▸ Task statement:
Look through the data below for the line with "- The app must", and transcribe it exactly together with each line after it up to and including the line with "5. App must". Give nothing else.
[[ Record set, beginning ]]
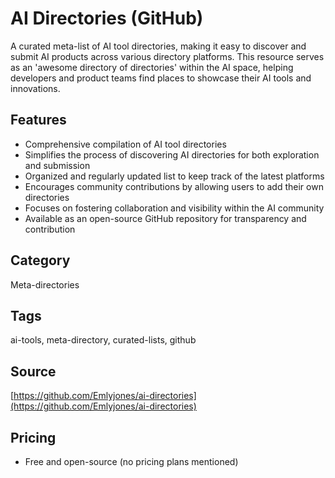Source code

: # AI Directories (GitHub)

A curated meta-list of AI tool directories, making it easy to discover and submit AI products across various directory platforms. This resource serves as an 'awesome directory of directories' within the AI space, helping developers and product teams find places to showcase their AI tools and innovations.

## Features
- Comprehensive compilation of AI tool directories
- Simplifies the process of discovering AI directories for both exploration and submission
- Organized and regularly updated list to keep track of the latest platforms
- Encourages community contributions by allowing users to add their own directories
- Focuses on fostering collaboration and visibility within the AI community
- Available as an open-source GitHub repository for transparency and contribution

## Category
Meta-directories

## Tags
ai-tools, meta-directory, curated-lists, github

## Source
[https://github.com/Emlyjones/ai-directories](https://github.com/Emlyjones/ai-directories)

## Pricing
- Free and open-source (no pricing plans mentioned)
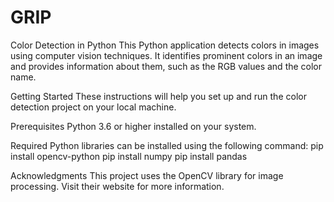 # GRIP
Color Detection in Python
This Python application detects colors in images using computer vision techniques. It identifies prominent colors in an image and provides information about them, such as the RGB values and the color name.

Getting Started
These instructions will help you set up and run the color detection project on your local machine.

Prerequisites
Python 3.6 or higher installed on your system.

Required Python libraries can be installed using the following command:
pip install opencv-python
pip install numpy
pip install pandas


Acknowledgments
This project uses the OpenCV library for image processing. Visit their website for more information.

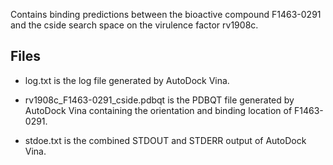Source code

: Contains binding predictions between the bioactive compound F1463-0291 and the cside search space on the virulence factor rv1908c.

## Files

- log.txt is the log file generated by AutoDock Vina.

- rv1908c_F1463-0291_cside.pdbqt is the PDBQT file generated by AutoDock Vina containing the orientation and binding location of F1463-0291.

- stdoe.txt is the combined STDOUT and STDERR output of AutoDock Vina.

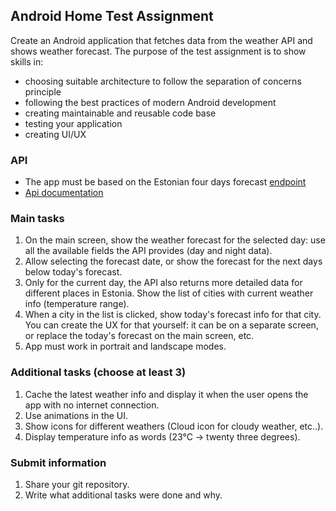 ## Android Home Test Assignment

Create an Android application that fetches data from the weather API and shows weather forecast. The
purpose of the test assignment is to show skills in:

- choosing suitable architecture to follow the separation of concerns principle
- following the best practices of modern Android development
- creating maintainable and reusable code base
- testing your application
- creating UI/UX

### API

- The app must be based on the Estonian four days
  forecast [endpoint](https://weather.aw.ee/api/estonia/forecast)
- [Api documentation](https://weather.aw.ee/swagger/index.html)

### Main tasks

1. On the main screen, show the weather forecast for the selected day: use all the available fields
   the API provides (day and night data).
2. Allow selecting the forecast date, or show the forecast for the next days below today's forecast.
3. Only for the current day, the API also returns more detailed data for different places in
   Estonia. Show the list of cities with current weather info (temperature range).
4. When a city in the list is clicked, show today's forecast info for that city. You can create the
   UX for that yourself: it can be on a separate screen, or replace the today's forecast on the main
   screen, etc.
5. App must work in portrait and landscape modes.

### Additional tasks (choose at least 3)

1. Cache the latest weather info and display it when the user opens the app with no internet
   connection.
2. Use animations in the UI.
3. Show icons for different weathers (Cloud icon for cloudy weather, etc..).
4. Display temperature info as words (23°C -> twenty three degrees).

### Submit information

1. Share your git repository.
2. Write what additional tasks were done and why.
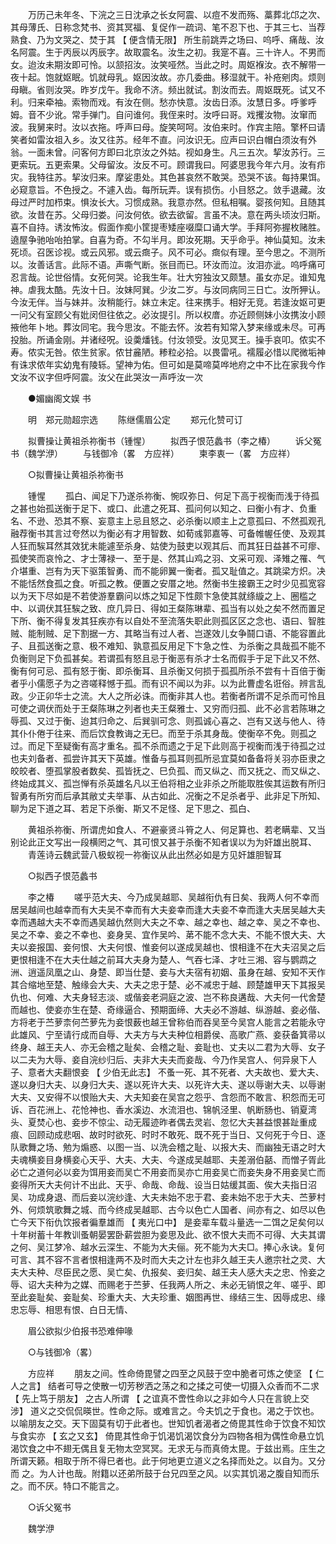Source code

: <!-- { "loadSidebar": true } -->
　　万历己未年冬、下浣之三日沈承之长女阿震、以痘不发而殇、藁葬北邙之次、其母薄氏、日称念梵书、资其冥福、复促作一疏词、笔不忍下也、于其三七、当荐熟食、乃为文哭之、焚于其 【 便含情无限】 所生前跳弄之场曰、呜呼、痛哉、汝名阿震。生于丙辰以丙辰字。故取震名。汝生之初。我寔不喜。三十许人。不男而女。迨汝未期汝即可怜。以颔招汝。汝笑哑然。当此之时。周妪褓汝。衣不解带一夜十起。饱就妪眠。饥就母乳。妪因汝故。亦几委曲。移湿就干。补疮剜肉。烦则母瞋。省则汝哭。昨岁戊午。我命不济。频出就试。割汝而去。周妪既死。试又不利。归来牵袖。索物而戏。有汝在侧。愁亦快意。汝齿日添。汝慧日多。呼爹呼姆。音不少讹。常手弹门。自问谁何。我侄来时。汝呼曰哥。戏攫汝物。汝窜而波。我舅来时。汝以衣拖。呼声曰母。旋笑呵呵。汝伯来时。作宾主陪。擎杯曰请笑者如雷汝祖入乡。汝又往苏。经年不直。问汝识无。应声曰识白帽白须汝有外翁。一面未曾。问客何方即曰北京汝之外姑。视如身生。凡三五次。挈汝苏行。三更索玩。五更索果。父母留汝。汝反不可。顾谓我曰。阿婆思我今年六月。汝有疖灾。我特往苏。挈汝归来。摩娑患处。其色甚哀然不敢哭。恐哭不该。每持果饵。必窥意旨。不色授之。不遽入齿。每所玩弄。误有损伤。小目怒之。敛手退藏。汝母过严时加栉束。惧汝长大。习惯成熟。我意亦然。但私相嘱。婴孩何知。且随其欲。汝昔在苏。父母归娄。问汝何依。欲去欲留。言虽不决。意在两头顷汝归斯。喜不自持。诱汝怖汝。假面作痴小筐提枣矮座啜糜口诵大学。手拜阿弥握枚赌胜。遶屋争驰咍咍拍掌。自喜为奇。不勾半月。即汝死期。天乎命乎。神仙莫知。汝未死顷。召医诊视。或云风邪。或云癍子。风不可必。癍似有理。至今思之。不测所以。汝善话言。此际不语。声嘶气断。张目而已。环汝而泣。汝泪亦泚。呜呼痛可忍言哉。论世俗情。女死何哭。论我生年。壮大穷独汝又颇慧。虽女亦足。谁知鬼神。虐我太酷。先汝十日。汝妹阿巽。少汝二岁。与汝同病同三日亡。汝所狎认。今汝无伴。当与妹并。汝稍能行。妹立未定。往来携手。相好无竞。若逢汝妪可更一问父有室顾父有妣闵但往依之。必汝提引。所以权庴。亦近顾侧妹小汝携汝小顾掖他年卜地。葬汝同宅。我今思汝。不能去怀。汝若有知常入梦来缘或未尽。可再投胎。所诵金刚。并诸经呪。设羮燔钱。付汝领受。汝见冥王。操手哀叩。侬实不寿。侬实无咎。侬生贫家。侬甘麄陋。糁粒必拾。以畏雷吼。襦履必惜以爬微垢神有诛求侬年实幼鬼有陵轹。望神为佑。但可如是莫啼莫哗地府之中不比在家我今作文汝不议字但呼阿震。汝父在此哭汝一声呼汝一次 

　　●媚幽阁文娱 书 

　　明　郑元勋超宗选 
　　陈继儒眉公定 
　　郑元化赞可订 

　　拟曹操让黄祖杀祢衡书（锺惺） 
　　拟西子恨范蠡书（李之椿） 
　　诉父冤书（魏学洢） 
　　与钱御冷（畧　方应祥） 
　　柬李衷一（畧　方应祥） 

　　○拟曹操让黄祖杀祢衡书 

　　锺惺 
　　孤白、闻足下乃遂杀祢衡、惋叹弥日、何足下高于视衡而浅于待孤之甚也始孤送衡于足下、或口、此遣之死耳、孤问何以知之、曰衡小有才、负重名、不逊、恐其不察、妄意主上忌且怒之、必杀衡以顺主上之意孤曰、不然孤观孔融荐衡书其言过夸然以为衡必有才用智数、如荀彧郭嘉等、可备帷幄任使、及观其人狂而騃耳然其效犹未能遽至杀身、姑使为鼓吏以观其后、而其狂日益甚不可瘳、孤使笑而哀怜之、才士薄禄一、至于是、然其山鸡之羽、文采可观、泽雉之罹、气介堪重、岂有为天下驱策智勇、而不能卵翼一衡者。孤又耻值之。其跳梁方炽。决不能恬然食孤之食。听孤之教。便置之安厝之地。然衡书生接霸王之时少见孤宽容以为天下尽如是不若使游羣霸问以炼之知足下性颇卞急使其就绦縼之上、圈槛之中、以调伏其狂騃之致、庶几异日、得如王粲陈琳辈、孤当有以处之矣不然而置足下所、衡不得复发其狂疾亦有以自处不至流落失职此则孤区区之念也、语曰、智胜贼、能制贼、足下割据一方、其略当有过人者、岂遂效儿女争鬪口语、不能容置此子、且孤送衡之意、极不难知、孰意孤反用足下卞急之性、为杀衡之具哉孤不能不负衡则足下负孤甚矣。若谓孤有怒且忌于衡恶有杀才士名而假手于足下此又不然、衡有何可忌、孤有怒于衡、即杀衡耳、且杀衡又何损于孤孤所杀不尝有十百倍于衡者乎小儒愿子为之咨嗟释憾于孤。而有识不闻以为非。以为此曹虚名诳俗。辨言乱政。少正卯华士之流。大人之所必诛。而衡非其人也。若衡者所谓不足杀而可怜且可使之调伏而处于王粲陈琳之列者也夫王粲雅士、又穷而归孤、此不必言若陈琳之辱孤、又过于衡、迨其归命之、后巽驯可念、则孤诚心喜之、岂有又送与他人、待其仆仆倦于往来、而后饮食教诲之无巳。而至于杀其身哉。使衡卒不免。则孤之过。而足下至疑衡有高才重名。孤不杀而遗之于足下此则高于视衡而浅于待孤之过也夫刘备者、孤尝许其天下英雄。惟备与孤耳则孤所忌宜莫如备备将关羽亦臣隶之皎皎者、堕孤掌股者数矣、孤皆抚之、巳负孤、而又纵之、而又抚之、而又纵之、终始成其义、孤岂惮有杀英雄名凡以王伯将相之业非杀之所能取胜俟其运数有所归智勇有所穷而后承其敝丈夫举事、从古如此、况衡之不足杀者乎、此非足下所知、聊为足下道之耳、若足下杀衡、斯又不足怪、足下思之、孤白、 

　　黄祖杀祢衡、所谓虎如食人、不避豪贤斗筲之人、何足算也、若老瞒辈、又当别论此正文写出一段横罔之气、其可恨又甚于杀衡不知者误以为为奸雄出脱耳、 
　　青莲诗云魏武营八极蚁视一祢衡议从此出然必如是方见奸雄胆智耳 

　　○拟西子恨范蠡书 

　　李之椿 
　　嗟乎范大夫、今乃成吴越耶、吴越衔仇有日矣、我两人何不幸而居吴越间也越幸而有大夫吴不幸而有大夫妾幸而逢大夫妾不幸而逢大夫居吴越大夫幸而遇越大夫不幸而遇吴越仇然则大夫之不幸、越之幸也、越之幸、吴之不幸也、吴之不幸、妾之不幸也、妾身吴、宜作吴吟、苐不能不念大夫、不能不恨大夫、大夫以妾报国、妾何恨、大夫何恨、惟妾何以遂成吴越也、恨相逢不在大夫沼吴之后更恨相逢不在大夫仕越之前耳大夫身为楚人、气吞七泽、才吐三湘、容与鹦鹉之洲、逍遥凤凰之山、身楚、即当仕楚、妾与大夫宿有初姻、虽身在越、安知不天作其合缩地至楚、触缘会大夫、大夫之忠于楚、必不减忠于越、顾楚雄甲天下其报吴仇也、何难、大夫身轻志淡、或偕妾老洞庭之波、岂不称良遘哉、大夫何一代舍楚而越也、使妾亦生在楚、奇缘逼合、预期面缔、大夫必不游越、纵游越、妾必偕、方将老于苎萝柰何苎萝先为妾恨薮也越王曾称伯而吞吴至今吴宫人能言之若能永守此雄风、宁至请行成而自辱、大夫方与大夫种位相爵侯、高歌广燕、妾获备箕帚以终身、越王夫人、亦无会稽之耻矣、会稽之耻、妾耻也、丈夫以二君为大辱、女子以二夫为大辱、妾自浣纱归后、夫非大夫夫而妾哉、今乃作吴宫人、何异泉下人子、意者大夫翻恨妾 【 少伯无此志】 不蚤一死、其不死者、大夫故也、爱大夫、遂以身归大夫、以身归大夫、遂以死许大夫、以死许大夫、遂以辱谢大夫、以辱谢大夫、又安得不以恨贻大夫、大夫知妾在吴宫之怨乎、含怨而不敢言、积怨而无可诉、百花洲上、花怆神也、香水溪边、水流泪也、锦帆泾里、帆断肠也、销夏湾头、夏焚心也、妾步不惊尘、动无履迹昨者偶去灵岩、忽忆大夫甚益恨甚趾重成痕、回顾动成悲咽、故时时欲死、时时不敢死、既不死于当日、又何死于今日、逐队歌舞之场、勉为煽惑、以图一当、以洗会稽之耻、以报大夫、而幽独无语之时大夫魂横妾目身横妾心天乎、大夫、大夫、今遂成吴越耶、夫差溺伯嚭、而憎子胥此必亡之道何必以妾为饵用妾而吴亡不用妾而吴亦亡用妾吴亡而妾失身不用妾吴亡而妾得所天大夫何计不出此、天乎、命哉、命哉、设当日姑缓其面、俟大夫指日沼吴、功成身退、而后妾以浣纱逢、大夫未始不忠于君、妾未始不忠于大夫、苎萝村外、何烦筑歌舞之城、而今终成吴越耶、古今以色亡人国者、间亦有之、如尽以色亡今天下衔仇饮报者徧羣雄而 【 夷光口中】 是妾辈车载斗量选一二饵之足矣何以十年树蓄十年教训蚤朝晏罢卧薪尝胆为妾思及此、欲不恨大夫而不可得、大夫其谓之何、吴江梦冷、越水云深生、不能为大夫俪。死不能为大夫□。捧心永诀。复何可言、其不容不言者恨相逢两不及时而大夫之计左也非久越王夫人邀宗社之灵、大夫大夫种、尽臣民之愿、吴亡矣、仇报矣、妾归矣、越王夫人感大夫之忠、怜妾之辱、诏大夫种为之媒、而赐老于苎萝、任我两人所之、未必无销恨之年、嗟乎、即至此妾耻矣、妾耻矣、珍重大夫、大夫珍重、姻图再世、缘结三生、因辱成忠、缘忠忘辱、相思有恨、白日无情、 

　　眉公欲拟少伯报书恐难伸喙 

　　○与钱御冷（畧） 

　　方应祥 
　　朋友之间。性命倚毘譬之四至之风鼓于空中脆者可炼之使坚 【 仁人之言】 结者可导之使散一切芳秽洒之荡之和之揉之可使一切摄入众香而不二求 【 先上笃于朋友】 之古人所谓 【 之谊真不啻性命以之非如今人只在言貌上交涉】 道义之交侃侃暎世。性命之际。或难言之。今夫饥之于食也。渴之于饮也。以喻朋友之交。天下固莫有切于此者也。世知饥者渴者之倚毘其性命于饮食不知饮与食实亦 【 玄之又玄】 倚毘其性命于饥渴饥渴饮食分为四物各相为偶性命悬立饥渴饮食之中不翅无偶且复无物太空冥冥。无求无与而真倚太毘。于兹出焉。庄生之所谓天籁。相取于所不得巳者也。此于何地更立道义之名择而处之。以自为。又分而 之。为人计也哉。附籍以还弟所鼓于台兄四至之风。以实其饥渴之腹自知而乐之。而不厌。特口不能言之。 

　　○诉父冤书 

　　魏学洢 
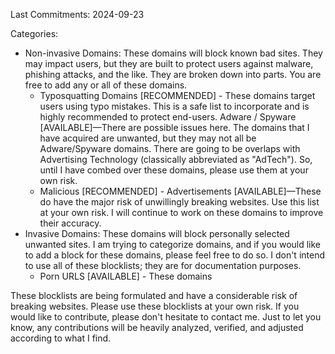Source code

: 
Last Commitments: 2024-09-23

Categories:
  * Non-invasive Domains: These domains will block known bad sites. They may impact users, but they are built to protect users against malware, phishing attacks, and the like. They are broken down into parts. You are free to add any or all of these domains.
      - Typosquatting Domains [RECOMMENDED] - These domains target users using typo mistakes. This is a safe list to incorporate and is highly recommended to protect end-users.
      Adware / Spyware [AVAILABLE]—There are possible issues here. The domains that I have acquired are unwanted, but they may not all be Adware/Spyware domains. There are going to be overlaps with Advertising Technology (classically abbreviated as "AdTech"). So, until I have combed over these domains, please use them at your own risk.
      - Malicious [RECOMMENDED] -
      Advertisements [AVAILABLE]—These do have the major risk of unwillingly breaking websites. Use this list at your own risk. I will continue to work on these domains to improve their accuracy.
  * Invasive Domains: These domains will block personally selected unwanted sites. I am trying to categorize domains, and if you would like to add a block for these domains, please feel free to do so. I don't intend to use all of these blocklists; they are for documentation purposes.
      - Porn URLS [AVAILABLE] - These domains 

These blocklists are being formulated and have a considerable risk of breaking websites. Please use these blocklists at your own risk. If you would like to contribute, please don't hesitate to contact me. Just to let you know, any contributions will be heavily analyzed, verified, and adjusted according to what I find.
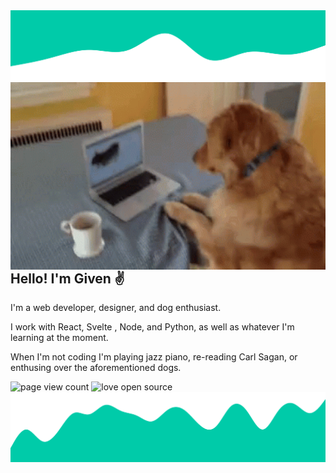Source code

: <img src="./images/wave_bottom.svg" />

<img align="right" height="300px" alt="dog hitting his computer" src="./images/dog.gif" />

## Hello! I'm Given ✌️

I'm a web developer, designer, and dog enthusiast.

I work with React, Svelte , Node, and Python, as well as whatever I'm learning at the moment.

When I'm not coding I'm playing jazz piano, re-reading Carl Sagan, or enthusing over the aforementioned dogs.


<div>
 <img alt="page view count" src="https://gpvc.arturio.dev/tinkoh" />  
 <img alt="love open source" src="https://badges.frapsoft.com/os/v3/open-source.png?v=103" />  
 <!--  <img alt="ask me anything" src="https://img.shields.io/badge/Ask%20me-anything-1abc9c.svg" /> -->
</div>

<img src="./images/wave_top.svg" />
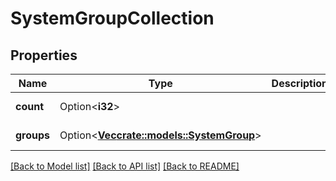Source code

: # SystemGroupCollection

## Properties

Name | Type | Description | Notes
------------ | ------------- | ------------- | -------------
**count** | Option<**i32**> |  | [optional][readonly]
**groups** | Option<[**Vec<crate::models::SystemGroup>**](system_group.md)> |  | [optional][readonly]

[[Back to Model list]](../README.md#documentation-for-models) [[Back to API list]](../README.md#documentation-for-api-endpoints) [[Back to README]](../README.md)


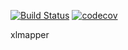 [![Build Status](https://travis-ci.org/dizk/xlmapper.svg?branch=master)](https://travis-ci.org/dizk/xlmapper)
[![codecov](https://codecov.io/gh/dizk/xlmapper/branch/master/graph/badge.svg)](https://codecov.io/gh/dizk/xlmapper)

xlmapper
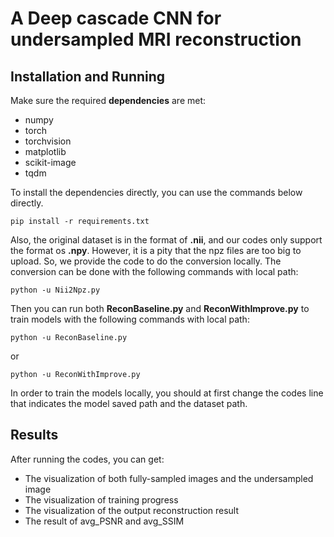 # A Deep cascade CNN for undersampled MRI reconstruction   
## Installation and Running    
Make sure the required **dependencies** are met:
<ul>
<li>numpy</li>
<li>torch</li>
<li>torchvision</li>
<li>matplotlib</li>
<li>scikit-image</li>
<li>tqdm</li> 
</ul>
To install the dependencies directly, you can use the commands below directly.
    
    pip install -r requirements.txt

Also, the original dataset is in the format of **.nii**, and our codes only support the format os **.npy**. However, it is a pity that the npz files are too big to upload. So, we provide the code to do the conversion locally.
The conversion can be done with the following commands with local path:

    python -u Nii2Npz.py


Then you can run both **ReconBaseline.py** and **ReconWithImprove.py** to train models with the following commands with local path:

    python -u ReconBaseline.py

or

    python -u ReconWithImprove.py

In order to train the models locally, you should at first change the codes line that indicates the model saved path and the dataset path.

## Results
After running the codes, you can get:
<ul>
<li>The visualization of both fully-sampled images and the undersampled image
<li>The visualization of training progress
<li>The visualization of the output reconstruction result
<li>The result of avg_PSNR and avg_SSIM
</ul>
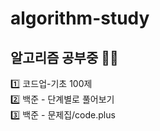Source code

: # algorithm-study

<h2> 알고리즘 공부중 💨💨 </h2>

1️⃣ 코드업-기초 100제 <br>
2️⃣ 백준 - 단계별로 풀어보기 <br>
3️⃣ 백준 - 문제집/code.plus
[[ Record set, end ]]
▸ Answer:
- The app must be based on the Estonian four days
  forecast [endpoint](https://weather.aw.ee/api/estonia/forecast)
- [Api documentation](https://weather.aw.ee/swagger/index.html)

### Main tasks

1. On the main screen, show the weather forecast for the selected day: use all the available fields
   the API provides (day and night data).
2. Allow selecting the forecast date, or show the forecast for the next days below today's forecast.
3. Only for the current day, the API also returns more detailed data for different places in
   Estonia. Show the list of cities with current weather info (temperature range).
4. When a city in the list is clicked, show today's forecast info for that city. You can create the
   UX for that yourself: it can be on a separate screen, or replace the today's forecast on the main
   screen, etc.
5. App must work in portrait and landscape modes.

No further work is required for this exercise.